Activity — From first line to last, give the material again unchanged.

Extracted information —
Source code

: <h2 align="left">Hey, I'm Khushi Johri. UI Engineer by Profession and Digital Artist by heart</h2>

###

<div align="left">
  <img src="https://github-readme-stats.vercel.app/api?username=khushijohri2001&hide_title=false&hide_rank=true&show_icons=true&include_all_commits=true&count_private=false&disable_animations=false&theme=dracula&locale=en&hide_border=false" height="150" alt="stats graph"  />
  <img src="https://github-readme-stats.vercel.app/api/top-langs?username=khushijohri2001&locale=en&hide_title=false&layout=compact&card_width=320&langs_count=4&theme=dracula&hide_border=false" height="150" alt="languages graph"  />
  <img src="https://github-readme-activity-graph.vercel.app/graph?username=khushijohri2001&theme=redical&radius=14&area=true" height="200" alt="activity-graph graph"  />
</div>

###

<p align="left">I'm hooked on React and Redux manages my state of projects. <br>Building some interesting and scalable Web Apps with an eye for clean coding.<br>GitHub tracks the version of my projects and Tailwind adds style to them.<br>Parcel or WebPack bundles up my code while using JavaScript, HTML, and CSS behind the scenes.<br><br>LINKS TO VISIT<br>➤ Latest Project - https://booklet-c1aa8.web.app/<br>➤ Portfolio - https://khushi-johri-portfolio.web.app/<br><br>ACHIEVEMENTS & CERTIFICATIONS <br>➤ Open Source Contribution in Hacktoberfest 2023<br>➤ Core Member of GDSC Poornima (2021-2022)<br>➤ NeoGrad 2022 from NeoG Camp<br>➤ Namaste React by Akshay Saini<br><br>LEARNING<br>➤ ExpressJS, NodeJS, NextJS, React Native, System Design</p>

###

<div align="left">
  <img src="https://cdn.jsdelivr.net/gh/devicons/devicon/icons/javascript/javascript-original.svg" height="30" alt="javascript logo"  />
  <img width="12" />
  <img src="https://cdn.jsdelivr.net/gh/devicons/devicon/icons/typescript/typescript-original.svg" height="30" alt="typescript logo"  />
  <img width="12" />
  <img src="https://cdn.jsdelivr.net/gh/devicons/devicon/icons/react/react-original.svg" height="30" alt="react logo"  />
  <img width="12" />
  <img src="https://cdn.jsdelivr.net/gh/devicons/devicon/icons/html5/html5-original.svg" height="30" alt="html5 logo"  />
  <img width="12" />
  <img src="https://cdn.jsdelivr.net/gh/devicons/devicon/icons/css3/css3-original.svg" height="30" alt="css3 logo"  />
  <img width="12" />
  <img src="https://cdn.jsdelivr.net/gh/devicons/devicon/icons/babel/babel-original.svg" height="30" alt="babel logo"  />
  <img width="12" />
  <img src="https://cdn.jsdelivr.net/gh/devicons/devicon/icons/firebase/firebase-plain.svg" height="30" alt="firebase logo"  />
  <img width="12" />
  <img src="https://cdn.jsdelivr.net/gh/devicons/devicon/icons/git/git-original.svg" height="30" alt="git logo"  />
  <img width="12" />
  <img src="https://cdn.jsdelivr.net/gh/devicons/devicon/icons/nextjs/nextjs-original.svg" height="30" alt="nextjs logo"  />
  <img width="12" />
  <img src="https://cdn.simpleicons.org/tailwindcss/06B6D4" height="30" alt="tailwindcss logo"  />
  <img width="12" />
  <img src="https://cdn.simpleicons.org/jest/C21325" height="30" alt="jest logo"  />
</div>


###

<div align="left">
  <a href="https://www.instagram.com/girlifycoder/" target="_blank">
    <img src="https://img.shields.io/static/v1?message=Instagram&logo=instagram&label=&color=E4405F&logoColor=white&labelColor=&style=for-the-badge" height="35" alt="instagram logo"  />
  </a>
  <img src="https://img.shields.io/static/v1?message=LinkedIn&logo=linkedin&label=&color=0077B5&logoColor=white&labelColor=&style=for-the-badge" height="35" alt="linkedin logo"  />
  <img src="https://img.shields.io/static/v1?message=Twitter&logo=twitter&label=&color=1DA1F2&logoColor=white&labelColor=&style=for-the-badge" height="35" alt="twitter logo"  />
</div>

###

Result below —
Source code

: <h2 align="left">Hey, I'm Khushi Johri. UI Engineer by Profession and Digital Artist by heart</h2>

###

<div align="left">
  <img src="https://github-readme-stats.vercel.app/api?username=khushijohri2001&hide_title=false&hide_rank=true&show_icons=true&include_all_commits=true&count_private=false&disable_animations=false&theme=dracula&locale=en&hide_border=false" height="150" alt="stats graph"  />
  <img src="https://github-readme-stats.vercel.app/api/top-langs?username=khushijohri2001&locale=en&hide_title=false&layout=compact&card_width=320&langs_count=4&theme=dracula&hide_border=false" height="150" alt="languages graph"  />
  <img src="https://github-readme-activity-graph.vercel.app/graph?username=khushijohri2001&theme=redical&radius=14&area=true" height="200" alt="activity-graph graph"  />
</div>

###

<p align="left">I'm hooked on React and Redux manages my state of projects. <br>Building some interesting and scalable Web Apps with an eye for clean coding.<br>GitHub tracks the version of my projects and Tailwind adds style to them.<br>Parcel or WebPack bundles up my code while using JavaScript, HTML, and CSS behind the scenes.<br><br>LINKS TO VISIT<br>➤ Latest Project - https://booklet-c1aa8.web.app/<br>➤ Portfolio - https://khushi-johri-portfolio.web.app/<br><br>ACHIEVEMENTS & CERTIFICATIONS <br>➤ Open Source Contribution in Hacktoberfest 2023<br>➤ Core Member of GDSC Poornima (2021-2022)<br>➤ NeoGrad 2022 from NeoG Camp<br>➤ Namaste React by Akshay Saini<br><br>LEARNING<br>➤ ExpressJS, NodeJS, NextJS, React Native, System Design</p>

###

<div align="left">
  <img src="https://cdn.jsdelivr.net/gh/devicons/devicon/icons/javascript/javascript-original.svg" height="30" alt="javascript logo"  />
  <img width="12" />
  <img src="https://cdn.jsdelivr.net/gh/devicons/devicon/icons/typescript/typescript-original.svg" height="30" alt="typescript logo"  />
  <img width="12" />
  <img src="https://cdn.jsdelivr.net/gh/devicons/devicon/icons/react/react-original.svg" height="30" alt="react logo"  />
  <img width="12" />
  <img src="https://cdn.jsdelivr.net/gh/devicons/devicon/icons/html5/html5-original.svg" height="30" alt="html5 logo"  />
  <img width="12" />
  <img src="https://cdn.jsdelivr.net/gh/devicons/devicon/icons/css3/css3-original.svg" height="30" alt="css3 logo"  />
  <img width="12" />
  <img src="https://cdn.jsdelivr.net/gh/devicons/devicon/icons/babel/babel-original.svg" height="30" alt="babel logo"  />
  <img width="12" />
  <img src="https://cdn.jsdelivr.net/gh/devicons/devicon/icons/firebase/firebase-plain.svg" height="30" alt="firebase logo"  />
  <img width="12" />
  <img src="https://cdn.jsdelivr.net/gh/devicons/devicon/icons/git/git-original.svg" height="30" alt="git logo"  />
  <img width="12" />
  <img src="https://cdn.jsdelivr.net/gh/devicons/devicon/icons/nextjs/nextjs-original.svg" height="30" alt="nextjs logo"  />
  <img width="12" />
  <img src="https://cdn.simpleicons.org/tailwindcss/06B6D4" height="30" alt="tailwindcss logo"  />
  <img width="12" />
  <img src="https://cdn.simpleicons.org/jest/C21325" height="30" alt="jest logo"  />
</div>


###

<div align="left">
  <a href="https://www.instagram.com/girlifycoder/" target="_blank">
    <img src="https://img.shields.io/static/v1?message=Instagram&logo=instagram&label=&color=E4405F&logoColor=white&labelColor=&style=for-the-badge" height="35" alt="instagram logo"  />
  </a>
  <img src="https://img.shields.io/static/v1?message=LinkedIn&logo=linkedin&label=&color=0077B5&logoColor=white&labelColor=&style=for-the-badge" height="35" alt="linkedin logo"  />
  <img src="https://img.shields.io/static/v1?message=Twitter&logo=twitter&label=&color=1DA1F2&logoColor=white&labelColor=&style=for-the-badge" height="35" alt="twitter logo"  />
</div>

###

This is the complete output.